===== Records to use =====

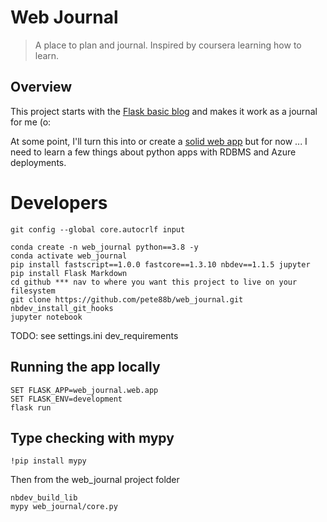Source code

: # Web Journal
> A place to plan and journal. Inspired by coursera learning how to learn.


## Overview

This project starts with the [Flask basic blog](https://flask.palletsprojects.com/en/1.1.x/tutorial/) and makes it work as a journal for me (o:

At some point, I'll turn this into or create a [solid web app](https://solidproject.org/) but for now ... I need to  learn a few things about python apps with RDBMS and Azure deployments.

# Developers

```
git config --global core.autocrlf input
```

```
conda create -n web_journal python==3.8 -y
conda activate web_journal
pip install fastscript==1.0.0 fastcore==1.3.10 nbdev==1.1.5 jupyter
pip install Flask Markdown
cd github *** nav to where you want this project to live on your filesystem
git clone https://github.com/pete88b/web_journal.git
nbdev_install_git_hooks
jupyter notebook
```

TODO: see settings.ini dev_requirements

## Running the app locally

```
SET FLASK_APP=web_journal.web.app
SET FLASK_ENV=development
flask run
```

## Type checking with mypy

```
!pip install mypy
```

Then from the web_journal project folder
```
nbdev_build_lib
mypy web_journal/core.py
```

=====

Brief
What you return should match the records line for line, minus the pictures.

Result of the exercise
Source code

: # Web Journal
> A place to plan and journal. Inspired by coursera learning how to learn.


## Overview

This project starts with the [Flask basic blog](https://flask.palletsprojects.com/en/1.1.x/tutorial/) and makes it work as a journal for me (o:

At some point, I'll turn this into or create a [solid web app](https://solidproject.org/) but for now ... I need to  learn a few things about python apps with RDBMS and Azure deployments.

# Developers

```
git config --global core.autocrlf input
```

```
conda create -n web_journal python==3.8 -y
conda activate web_journal
pip install fastscript==1.0.0 fastcore==1.3.10 nbdev==1.1.5 jupyter
pip install Flask Markdown
cd github *** nav to where you want this project to live on your filesystem
git clone https://github.com/pete88b/web_journal.git
nbdev_install_git_hooks
jupyter notebook
```

TODO: see settings.ini dev_requirements

## Running the app locally

```
SET FLASK_APP=web_journal.web.app
SET FLASK_ENV=development
flask run
```

## Type checking with mypy

```
!pip install mypy
```

Then from the web_journal project folder
```
nbdev_build_lib
mypy web_journal/core.py
```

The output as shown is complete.